Collected data
[Start of Attachment]

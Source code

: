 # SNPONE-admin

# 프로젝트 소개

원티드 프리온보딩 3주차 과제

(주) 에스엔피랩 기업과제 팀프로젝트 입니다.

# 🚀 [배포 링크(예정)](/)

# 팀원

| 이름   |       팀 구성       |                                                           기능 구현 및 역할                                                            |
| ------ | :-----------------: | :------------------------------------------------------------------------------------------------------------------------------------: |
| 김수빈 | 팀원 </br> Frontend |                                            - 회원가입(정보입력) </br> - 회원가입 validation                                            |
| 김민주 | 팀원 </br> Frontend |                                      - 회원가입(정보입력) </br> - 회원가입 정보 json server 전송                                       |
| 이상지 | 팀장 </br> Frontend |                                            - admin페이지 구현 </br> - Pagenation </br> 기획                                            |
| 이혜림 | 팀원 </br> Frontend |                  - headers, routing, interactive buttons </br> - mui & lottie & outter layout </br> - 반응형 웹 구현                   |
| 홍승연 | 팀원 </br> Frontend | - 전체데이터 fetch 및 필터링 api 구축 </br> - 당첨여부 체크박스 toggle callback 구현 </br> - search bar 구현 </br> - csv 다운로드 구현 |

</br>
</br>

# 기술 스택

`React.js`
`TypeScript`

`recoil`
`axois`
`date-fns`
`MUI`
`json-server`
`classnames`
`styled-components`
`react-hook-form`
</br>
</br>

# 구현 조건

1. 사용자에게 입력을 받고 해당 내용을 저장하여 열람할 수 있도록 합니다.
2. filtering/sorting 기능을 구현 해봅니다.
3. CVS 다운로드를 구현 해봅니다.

[End of Attachment]

Directions for this task |
Going down from the first line of the entries above, restate each line word for word until the line holding "팀장 </br> Frontend" is done.

Task output |
Source code

: # SNPONE-admin

# 프로젝트 소개

원티드 프리온보딩 3주차 과제

(주) 에스엔피랩 기업과제 팀프로젝트 입니다.

# 🚀 [배포 링크(예정)](/)

# 팀원

| 이름   |       팀 구성       |                                                           기능 구현 및 역할                                                            |
| ------ | :-----------------: | :------------------------------------------------------------------------------------------------------------------------------------: |
| 김수빈 | 팀원 </br> Frontend |                                            - 회원가입(정보입력) </br> - 회원가입 validation                                            |
| 김민주 | 팀원 </br> Frontend |                                      - 회원가입(정보입력) </br> - 회원가입 정보 json server 전송                                       |
| 이상지 | 팀장 </br> Frontend |                                            - admin페이지 구현 </br> - Pagenation </br> 기획                                            |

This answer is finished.